Tinubu also addressed security, an issue closely tied to economic stability in Nigeria’s resource-producing regions. He said military operations have intensified across several theatres, that intelligence gathering has improved, and that inter-agency and international cooperation have expanded, resulting in thousands of criminal elements and terrorists being neutralised and numerous hostages rescued.
The economic remarks came inside a broader address on press freedom and media responsibility. Tinubu contrasted two hypothetical headlines — one declaring Nigeria’s economy was expanding under his leadership, the other claiming he was “losing grip” — to illustrate what he described as inconsistency in economic coverage.

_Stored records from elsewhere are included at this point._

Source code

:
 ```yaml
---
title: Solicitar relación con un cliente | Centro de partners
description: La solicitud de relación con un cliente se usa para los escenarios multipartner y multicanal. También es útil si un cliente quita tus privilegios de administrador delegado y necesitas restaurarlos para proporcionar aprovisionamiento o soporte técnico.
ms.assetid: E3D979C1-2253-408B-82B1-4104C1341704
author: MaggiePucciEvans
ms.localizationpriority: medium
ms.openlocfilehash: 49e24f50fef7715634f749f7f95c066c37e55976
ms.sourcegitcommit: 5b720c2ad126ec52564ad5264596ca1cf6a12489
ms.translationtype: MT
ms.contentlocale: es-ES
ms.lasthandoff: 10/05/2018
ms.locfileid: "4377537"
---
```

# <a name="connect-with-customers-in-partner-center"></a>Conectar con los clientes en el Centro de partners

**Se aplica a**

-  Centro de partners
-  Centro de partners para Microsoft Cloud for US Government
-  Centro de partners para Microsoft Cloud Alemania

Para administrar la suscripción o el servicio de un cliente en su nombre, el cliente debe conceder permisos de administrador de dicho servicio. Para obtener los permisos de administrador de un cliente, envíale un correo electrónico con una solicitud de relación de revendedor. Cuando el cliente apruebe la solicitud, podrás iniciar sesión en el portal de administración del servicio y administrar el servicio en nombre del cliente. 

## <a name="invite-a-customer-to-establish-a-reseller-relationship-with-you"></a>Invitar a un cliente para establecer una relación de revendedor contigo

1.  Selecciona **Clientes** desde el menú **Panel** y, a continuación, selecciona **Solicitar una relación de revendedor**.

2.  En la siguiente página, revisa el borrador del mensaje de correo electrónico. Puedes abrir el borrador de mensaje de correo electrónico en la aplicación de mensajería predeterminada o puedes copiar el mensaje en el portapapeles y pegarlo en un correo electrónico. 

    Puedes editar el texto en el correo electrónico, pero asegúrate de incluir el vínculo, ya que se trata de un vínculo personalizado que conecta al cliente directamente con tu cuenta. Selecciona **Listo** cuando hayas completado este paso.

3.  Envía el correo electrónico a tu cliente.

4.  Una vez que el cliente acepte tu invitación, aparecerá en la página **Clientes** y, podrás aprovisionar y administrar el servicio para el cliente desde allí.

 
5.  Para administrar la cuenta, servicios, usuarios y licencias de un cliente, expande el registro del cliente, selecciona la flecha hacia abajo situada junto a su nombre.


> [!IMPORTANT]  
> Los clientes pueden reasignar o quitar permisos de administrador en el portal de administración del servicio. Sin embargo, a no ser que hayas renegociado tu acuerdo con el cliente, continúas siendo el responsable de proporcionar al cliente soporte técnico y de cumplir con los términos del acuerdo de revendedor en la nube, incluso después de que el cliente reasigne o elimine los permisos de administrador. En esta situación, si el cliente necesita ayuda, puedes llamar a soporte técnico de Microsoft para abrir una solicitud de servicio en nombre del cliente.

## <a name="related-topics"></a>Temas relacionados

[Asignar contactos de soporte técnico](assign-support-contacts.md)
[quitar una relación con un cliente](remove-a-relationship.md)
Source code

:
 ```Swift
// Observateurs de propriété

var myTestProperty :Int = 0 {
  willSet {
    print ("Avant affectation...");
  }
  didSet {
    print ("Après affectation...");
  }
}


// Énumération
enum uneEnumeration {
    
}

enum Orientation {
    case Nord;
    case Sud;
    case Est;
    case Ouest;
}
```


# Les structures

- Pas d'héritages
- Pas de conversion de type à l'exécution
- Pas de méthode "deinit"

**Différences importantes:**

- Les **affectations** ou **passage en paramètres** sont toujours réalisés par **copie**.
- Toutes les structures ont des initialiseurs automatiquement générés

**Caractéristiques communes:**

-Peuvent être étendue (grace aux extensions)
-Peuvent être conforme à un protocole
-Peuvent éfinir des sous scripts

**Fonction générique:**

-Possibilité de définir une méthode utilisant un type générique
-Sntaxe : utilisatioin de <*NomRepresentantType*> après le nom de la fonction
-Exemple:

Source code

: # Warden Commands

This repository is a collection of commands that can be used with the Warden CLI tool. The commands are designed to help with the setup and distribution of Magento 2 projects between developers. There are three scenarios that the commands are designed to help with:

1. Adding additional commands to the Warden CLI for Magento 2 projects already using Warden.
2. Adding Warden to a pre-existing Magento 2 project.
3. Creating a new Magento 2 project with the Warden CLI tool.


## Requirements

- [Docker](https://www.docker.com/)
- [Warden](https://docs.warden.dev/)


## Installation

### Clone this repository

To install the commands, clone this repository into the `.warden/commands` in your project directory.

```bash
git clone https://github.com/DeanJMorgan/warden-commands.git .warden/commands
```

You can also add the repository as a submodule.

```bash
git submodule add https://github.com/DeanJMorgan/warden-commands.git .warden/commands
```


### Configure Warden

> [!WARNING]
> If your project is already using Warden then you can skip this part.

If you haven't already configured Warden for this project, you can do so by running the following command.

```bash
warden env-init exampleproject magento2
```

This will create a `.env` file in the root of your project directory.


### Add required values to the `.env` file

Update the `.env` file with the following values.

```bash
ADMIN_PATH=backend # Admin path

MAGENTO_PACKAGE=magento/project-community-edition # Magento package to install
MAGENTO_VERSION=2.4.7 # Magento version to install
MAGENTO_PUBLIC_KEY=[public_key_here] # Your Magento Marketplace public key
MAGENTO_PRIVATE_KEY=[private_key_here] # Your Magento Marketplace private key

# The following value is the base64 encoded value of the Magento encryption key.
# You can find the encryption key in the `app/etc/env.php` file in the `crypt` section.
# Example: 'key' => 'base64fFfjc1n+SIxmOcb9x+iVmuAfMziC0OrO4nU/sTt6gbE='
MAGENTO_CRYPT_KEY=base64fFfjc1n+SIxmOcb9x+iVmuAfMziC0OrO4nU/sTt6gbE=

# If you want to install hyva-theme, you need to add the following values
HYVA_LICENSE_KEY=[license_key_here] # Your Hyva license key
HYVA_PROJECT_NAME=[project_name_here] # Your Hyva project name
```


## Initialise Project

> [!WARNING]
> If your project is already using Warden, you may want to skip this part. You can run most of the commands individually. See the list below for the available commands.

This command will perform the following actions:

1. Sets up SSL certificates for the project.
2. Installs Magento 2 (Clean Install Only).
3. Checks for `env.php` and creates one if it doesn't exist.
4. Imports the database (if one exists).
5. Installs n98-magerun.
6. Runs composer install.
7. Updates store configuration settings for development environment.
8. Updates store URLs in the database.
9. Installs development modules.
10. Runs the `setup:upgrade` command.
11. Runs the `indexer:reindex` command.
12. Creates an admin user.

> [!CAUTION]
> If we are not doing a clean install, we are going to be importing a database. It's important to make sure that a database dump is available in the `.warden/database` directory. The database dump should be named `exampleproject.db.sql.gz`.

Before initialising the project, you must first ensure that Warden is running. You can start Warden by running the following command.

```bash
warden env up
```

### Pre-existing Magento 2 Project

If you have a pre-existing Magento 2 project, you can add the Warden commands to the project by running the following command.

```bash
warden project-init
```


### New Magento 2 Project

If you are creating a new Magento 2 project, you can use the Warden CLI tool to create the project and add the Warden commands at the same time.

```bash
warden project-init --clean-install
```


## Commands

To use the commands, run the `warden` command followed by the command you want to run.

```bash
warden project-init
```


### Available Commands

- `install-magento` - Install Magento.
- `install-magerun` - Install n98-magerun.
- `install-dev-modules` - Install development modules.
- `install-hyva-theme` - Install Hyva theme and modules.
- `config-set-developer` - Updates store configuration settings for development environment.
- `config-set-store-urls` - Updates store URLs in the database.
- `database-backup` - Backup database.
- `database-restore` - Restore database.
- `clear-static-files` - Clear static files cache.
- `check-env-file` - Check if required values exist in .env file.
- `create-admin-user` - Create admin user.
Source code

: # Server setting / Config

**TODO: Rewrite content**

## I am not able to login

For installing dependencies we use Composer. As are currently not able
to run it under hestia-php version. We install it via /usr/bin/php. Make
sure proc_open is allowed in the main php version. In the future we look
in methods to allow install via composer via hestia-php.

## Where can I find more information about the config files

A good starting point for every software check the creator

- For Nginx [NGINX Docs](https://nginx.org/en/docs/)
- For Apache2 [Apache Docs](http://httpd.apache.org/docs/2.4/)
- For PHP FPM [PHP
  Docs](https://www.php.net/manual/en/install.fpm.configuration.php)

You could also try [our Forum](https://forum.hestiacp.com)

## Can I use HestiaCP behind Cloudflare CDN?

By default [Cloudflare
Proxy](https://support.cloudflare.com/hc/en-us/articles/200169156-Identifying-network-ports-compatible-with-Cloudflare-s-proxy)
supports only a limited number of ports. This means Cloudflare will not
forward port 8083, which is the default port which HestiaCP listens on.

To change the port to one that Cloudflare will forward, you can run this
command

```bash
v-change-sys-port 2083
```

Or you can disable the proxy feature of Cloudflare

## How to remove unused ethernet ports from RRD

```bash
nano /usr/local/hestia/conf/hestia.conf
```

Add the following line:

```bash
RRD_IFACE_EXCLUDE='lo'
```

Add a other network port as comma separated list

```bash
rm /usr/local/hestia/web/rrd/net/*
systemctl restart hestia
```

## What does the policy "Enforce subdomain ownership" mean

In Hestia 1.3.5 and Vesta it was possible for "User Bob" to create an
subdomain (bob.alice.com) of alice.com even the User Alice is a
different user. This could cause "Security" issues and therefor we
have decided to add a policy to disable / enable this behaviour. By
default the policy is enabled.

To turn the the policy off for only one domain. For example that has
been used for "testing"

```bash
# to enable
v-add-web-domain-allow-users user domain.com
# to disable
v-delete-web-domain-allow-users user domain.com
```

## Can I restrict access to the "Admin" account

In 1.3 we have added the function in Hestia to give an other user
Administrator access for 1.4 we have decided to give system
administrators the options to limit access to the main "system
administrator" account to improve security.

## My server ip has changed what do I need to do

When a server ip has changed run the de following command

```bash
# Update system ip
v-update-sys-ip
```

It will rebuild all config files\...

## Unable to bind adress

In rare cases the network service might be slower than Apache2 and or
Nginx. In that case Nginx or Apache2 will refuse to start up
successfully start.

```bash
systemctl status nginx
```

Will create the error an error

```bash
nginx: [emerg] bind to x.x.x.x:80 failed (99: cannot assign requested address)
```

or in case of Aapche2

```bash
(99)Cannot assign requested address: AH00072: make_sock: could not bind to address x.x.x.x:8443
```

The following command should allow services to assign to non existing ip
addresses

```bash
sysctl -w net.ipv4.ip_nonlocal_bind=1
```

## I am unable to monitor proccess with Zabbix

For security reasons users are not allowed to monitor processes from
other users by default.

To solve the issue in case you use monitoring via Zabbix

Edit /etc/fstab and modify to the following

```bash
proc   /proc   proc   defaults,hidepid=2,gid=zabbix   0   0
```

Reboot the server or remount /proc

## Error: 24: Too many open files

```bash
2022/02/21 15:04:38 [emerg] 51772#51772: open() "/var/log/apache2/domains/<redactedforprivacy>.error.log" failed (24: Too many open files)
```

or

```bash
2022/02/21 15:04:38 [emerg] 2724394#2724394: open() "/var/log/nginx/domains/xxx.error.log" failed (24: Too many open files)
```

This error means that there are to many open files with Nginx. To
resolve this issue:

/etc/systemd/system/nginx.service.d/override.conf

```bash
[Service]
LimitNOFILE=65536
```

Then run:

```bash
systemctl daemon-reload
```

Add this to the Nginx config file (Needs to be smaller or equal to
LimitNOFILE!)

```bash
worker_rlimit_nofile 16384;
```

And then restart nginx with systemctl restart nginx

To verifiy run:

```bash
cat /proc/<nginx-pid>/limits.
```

“Between those two headlines, a lot must have happened,” he said, asking whether the media had done its homework and provided citizens with the context and analysis needed to understand what changed, or whether coverage was drifting toward the old newsroom creed that “if it bleeds, it leads.”
He tied that critique directly back to reform coverage, arguing that responsible journalism was essential to how the public understands economic policy.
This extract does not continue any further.